=== Work instruction ===
Could you write the entries out again, exactly as they appear?

=== Dataset records ===

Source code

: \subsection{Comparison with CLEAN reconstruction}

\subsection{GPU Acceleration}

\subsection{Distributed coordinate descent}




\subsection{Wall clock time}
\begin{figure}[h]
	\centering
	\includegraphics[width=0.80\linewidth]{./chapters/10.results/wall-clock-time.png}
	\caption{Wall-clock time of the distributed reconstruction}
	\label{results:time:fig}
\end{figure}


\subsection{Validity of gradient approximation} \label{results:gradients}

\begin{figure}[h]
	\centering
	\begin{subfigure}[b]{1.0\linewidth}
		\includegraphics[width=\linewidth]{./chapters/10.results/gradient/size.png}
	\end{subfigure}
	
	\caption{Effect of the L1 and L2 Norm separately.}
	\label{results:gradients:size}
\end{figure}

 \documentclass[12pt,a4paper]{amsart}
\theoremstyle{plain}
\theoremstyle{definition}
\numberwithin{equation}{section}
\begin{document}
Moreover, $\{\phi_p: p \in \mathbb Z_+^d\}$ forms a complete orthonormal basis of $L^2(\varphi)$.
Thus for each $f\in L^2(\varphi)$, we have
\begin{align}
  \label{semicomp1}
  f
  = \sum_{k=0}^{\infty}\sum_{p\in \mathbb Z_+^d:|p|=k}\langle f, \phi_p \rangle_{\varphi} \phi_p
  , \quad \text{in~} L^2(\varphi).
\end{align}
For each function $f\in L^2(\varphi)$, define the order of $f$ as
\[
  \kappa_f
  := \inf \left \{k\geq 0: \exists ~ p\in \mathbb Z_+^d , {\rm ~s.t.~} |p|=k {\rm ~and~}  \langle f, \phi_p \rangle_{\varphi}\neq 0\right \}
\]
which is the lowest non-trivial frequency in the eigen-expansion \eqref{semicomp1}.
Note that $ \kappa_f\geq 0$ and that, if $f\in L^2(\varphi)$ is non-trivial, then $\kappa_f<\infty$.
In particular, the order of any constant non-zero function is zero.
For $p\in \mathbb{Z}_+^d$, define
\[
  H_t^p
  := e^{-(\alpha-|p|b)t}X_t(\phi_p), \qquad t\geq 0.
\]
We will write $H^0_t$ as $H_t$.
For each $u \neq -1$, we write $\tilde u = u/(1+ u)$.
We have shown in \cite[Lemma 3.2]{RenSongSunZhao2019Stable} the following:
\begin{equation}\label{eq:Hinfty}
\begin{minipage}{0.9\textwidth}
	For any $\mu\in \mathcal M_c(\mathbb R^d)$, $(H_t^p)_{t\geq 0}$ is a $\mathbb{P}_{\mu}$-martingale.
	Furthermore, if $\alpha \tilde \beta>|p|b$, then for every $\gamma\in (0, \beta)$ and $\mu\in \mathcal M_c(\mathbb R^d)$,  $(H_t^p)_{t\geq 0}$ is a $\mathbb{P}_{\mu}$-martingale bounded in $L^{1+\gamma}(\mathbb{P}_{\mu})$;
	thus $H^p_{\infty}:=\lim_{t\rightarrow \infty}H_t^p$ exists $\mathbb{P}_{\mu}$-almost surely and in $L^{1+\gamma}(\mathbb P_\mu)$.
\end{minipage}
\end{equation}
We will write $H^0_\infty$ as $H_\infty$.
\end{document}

=== Written response ===
Source code

: \subsection{Comparison with CLEAN reconstruction}

\subsection{GPU Acceleration}

\subsection{Distributed coordinate descent}




\subsection{Wall clock time}
\begin{figure}[h]
	\centering
	\includegraphics[width=0.80\linewidth]{./chapters/10.results/wall-clock-time.png}
	\caption{Wall-clock time of the distributed reconstruction}
	\label{results:time:fig}
\end{figure}


\subsection{Validity of gradient approximation} \label{results:gradients}

\begin{figure}[h]
	\centering
	\begin{subfigure}[b]{1.0\linewidth}
		\includegraphics[width=\linewidth]{./chapters/10.results/gradient/size.png}
	\end{subfigure}
	
	\caption{Effect of the L1 and L2 Norm separately.}
	\label{results:gradients:size}
\end{figure}

 \documentclass[12pt,a4paper]{amsart}
\theoremstyle{plain}
\theoremstyle{definition}
\numberwithin{equation}{section}
\begin{document}
Moreover, $\{\phi_p: p \in \mathbb Z_+^d\}$ forms a complete orthonormal basis of $L^2(\varphi)$.
Thus for each $f\in L^2(\varphi)$, we have
\begin{align}
  \label{semicomp1}
  f
  = \sum_{k=0}^{\infty}\sum_{p\in \mathbb Z_+^d:|p|=k}\langle f, \phi_p \rangle_{\varphi} \phi_p
  , \quad \text{in~} L^2(\varphi).
\end{align}
For each function $f\in L^2(\varphi)$, define the order of $f$ as
\[
  \kappa_f
  := \inf \left \{k\geq 0: \exists ~ p\in \mathbb Z_+^d , {\rm ~s.t.~} |p|=k {\rm ~and~}  \langle f, \phi_p \rangle_{\varphi}\neq 0\right \}
\]
which is the lowest non-trivial frequency in the eigen-expansion \eqref{semicomp1}.
Note that $ \kappa_f\geq 0$ and that, if $f\in L^2(\varphi)$ is non-trivial, then $\kappa_f<\infty$.
In particular, the order of any constant non-zero function is zero.
For $p\in \mathbb{Z}_+^d$, define
\[
  H_t^p
  := e^{-(\alpha-|p|b)t}X_t(\phi_p), \qquad t\geq 0.
\]
We will write $H^0_t$ as $H_t$.
For each $u \neq -1$, we write $\tilde u = u/(1+ u)$.
We have shown in \cite[Lemma 3.2]{RenSongSunZhao2019Stable} the following:
\begin{equation}\label{eq:Hinfty}
\begin{minipage}{0.9\textwidth}
	For any $\mu\in \mathcal M_c(\mathbb R^d)$, $(H_t^p)_{t\geq 0}$ is a $\mathbb{P}_{\mu}$-martingale.
	Furthermore, if $\alpha \tilde \beta>|p|b$, then for every $\gamma\in (0, \beta)$ and $\mu\in \mathcal M_c(\mathbb R^d)$,  $(H_t^p)_{t\geq 0}$ is a $\mathbb{P}_{\mu}$-martingale bounded in $L^{1+\gamma}(\mathbb{P}_{\mu})$;
	thus $H^p_{\infty}:=\lim_{t\rightarrow \infty}H_t^p$ exists $\mathbb{P}_{\mu}$-almost surely and in $L^{1+\gamma}(\mathbb P_\mu)$.
\end{minipage}
\end{equation}
We will write $H^0_\infty$ as $H_\infty$.
\end{document}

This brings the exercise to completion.